Hazy sunlight streamed through the trees that fortressed the living room windows, and Brenda had filled the house with bouquets of light-blue balloons inscribed with “Welcome to the world, Alec!” She'd covered rented tables with “It's a Boy!” cloths and garnished bakery platters with fake chocolate cigars with Alec's name penned in pale blue icing. (This was tame compared to Eric's Beatles-themed bar mitzvah, complete with Ringo, John, Paul, and George centerpieces.)

Hannah had purchased the items on the mohel's list: a tube of Neosporin, Vaseline, and gauze pads.
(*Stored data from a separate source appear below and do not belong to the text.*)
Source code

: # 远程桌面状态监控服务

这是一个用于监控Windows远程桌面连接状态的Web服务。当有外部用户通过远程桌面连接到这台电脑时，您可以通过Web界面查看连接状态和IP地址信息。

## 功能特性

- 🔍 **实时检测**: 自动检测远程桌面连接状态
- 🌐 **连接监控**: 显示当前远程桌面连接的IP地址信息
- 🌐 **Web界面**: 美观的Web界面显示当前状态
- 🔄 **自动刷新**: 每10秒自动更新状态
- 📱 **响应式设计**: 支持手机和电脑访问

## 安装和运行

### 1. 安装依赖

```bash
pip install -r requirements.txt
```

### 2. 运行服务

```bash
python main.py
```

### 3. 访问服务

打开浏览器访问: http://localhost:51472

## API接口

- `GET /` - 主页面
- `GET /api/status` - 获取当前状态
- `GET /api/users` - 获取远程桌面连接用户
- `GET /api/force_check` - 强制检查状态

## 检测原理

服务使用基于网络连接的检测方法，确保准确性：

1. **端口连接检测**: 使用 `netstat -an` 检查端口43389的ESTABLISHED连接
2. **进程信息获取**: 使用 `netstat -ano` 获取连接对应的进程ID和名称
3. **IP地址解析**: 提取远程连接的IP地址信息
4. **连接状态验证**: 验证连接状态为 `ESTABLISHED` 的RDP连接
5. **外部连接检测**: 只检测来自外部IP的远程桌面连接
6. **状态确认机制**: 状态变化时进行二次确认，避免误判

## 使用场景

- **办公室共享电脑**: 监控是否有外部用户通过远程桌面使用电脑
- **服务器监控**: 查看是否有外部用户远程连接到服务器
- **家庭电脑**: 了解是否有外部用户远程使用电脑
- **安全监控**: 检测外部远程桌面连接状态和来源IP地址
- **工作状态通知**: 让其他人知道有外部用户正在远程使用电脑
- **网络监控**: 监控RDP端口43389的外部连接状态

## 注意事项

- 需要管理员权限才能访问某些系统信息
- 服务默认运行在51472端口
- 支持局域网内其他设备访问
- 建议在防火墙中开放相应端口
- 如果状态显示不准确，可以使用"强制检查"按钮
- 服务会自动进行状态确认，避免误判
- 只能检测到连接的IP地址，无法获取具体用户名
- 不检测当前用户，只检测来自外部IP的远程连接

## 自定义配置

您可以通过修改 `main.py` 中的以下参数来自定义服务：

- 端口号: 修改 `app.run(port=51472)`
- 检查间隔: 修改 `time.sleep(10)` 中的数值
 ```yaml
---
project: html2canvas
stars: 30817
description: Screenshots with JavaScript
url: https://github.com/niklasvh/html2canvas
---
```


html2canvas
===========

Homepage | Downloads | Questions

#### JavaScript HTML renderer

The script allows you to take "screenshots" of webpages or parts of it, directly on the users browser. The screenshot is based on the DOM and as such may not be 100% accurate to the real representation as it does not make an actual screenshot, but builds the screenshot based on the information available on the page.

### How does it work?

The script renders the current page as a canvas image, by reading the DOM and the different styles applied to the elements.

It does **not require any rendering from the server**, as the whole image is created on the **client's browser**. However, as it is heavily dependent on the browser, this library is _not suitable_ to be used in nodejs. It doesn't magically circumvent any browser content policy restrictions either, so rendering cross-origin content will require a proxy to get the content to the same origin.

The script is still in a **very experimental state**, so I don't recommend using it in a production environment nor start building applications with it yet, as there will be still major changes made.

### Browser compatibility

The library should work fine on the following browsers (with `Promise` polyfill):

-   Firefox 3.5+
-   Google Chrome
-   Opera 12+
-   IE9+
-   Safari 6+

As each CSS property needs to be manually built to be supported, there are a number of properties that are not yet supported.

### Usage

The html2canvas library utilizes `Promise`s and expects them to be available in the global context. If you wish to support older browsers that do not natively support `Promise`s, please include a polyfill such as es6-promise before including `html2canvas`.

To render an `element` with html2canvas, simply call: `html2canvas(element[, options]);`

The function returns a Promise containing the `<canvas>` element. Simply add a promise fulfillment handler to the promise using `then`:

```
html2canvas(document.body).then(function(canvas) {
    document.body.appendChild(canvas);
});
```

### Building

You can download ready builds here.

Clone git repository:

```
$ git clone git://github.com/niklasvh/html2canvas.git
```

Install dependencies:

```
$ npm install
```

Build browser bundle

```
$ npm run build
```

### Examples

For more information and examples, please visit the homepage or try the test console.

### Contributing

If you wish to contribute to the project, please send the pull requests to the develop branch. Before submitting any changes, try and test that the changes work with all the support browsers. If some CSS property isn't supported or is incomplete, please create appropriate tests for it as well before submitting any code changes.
Eric tried to listen as Rabbi Katzen explained how to care for Alec's penis, but a familiar electricity filled the air, the kind that would invade his gut if he showed up at a shoot that had imploded or a gig where his band sounded like ass.

After Rabbi Katzen finished, Eric stood still and listened to the din of voices in his sister's living room: his mom asking Maggie's parents how they'd enjoyed their night in Amy's apartment; Maggie cheerfully explaining the significance of the bris to her running partner; Phil predictably hitting on Amy, who leaned into him while opening the ceremonial bottle of Manischewitz. Amy's laugh, hyenaesque and normally infectious, was like an ice pick in his eardrum. Maggie's father's kippah slid down to cover half his boxy forehead.